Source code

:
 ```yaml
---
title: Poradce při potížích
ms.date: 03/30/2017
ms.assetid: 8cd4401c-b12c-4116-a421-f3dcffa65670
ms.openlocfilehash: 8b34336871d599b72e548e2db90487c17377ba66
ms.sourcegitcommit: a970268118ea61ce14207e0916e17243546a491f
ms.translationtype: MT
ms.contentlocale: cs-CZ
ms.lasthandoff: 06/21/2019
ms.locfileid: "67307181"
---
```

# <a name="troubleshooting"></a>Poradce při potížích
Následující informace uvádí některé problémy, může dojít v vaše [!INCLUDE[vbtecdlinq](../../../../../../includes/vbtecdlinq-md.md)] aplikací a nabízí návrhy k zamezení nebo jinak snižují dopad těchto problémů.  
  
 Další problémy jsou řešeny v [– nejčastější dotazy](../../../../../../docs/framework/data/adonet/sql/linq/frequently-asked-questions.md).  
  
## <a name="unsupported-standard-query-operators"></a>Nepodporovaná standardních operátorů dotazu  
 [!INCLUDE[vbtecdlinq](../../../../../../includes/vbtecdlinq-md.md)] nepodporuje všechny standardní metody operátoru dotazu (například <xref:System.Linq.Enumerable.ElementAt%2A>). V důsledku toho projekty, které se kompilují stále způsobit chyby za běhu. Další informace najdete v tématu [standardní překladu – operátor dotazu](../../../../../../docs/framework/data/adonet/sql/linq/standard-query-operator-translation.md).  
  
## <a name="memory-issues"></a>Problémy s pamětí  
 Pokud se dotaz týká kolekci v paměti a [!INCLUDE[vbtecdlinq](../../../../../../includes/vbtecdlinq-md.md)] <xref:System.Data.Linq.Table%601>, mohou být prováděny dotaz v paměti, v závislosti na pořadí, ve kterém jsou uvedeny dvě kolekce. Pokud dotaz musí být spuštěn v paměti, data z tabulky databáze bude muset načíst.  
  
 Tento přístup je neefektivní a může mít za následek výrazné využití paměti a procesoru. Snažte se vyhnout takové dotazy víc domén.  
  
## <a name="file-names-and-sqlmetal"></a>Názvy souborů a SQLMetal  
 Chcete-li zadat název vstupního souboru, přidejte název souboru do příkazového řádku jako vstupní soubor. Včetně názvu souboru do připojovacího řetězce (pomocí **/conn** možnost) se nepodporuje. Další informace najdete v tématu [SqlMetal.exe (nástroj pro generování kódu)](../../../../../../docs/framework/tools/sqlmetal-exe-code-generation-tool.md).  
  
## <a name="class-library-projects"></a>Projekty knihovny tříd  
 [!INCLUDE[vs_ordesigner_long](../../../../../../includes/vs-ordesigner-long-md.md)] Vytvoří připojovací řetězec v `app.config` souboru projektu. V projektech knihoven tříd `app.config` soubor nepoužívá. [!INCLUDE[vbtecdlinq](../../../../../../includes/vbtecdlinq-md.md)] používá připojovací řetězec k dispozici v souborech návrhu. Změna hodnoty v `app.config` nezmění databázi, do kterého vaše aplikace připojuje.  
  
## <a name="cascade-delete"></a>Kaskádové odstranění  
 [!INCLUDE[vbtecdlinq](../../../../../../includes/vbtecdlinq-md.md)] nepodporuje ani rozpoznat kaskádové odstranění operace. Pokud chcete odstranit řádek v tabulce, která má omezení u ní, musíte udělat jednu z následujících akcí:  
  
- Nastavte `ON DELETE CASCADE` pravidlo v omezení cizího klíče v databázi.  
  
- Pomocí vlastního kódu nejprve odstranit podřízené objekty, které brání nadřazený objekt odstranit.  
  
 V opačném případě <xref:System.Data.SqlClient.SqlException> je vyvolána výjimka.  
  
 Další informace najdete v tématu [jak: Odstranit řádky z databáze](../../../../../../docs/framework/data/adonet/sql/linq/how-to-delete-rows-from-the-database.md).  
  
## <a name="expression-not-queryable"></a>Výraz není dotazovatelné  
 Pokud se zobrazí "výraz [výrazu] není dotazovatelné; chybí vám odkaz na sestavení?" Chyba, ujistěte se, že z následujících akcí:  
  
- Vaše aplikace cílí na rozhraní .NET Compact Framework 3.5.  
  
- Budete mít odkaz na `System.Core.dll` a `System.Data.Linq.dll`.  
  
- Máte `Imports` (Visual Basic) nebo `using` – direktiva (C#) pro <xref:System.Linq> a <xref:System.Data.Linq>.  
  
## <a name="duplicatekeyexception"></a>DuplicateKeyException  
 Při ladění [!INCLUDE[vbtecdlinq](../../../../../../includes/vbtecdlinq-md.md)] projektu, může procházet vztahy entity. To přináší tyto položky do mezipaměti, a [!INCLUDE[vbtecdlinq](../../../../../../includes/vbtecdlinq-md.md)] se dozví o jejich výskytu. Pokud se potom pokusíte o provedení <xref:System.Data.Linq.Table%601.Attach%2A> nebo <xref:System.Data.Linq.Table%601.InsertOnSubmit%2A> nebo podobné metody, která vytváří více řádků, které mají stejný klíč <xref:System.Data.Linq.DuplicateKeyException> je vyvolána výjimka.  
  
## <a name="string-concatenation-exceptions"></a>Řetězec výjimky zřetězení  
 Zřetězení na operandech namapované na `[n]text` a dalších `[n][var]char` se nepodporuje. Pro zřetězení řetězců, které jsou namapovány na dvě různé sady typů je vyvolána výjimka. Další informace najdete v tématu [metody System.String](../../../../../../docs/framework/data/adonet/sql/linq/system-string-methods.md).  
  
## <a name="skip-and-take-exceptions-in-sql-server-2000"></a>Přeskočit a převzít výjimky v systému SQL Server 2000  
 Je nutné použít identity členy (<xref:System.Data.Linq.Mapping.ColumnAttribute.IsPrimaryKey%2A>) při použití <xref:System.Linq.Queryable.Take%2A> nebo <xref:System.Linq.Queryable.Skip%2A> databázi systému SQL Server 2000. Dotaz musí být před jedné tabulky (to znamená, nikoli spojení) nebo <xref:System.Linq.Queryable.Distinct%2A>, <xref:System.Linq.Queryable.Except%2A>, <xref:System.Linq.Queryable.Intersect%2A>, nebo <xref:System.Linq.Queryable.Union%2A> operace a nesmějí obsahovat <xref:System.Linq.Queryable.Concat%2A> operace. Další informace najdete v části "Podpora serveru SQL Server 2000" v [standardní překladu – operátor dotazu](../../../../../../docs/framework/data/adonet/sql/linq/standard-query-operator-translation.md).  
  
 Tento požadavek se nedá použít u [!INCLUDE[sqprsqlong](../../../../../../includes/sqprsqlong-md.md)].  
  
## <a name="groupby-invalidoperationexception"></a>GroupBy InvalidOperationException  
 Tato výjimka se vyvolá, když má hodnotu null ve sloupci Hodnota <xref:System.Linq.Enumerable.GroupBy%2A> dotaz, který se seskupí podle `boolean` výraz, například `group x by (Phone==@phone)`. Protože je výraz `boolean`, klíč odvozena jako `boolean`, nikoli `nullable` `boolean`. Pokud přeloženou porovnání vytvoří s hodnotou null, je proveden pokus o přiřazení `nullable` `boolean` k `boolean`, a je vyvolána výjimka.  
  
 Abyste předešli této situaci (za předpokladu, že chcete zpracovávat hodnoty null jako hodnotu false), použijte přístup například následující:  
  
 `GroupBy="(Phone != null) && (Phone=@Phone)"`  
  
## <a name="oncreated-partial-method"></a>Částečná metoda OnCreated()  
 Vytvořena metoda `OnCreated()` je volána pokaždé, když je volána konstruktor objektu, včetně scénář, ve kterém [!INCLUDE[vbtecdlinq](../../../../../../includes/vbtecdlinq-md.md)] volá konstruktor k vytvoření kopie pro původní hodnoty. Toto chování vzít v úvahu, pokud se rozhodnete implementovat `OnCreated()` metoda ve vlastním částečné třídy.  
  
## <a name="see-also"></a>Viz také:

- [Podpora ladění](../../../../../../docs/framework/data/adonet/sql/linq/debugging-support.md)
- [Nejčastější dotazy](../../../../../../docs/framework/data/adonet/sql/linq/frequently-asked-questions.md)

+--

- **Instructions for the task**:
Your answer should be the lines above that contain the word "ladění", copied out.

- **Finished exercise**:
 Při ladění [!INCLUDE[vbtecdlinq](../../../../../../includes/vbtecdlinq-md.md)] projektu, může procházet vztahy entity. To přináší tyto položky do mezipaměti, a [!INCLUDE[vbtecdlinq](../../../../../../includes/vbtecdlinq-md.md)] se dozví o jejich výskytu. Pokud se potom pokusíte o provedení <xref:System.Data.Linq.Table%601.Attach%2A> nebo <xref:System.Data.Linq.Table%601.InsertOnSubmit%2A> nebo podobné metody, která vytváří více řádků, které mají stejný klíč <xref:System.Data.Linq.DuplicateKeyException> je vyvolána výjimka.  
- [Podpora ladění](../../../../../../docs/framework/data/adonet/sql/linq/debugging-support.md)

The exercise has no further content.